A loudspeaker array consisting of 37 loudspeakers, setup in an anechoic room is used for the reproduction of the stimuli. The loudspeaker configuration is described in  Appendix B.

The stimulus is evaluated as follows: PWD is calculated from the simulated impulse responses. The PWD is then used to evaluate time-domain impulse responses at azimuth and elevation angles at the range [−180, 180] and [90, −90] deg, respectively, with 3 degree increments, referred to as dense grid here. These time-domain responses are then used to evaluate responses for each loudspeaker of the loudspeaker array by summing up the responses of the dense grid that are closest to the direction of the particular loudspeaker direction measured with the central angle. The impulse response for each loudspeaker is then applied to the sound sample via convolution and played back from the respective loudspeaker synchronously.

Eight test subjects including the present author participated in the experiments. The present author was excluded from experiment 2 due to the explicit knowledge of the experiment conditions. All the participants work in the field of acoustics and have experience in listening tests.

1. Experiment 1

Experiment 1 consisted of an adaptive staircase routine for measuring the threshold of the dispersion error. A three alternative forced choice (3AFC) procedure and QUEST15 method for determining the trial levels was utilized in the test. A probability level of P = 0.82 for correct discrimination was measured similarly to previous work.5,20 The trial procedure is as follows: three samples are presented to the subject in random order with 1 s interval between samples. Two of the played samples are the reference sample, and one is the stimulus.
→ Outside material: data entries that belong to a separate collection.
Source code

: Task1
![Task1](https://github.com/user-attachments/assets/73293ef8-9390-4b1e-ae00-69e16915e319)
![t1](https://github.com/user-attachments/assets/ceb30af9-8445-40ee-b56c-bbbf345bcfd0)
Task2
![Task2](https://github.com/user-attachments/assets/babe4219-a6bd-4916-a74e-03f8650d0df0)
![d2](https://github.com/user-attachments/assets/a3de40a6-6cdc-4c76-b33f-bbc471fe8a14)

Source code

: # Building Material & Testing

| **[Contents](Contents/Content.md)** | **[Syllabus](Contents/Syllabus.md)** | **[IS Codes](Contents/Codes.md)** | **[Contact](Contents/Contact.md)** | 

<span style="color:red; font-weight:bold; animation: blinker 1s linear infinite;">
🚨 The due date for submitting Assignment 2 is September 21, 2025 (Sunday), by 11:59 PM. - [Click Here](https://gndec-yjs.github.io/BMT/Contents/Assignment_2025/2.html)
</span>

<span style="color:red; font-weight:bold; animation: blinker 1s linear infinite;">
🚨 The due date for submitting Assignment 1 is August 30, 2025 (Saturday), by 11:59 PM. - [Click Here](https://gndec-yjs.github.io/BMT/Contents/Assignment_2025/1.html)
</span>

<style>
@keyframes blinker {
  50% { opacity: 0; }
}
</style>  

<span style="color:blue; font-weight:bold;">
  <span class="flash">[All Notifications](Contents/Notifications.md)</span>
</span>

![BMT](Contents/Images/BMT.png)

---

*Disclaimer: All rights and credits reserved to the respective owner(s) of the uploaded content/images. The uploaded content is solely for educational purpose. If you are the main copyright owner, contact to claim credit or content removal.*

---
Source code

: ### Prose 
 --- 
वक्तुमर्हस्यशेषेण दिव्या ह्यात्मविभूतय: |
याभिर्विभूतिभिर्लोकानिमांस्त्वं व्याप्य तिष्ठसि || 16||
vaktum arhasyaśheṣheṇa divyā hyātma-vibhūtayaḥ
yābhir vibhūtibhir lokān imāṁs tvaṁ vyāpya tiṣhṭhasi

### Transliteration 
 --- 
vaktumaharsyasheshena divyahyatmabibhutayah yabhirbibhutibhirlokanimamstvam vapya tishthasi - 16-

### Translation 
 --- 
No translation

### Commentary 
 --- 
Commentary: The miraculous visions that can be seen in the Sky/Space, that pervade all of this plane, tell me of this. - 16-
The subject is asked to specify which of the samples contained dispersion error, which in this case reduces to an “odd-one-out” discrimination. The experiment consisted of six separate staircase routines for each condition group {distance × dispersion location}. The number of trials in each routine was limited to 30. The staircase routines were interleaved and split into two sessions. Subsequent trials were randomly picked from the routines selected for the session. An open source library for psychophysic experiments was used to implement the test.16 

Each participant carried out a training routine before the experiments. The training routine contained 10 similar 3AFC tasks than in the experiment with varying error levels with feedback for correct discrimination. No feedback was given to the participants in the actual experiment.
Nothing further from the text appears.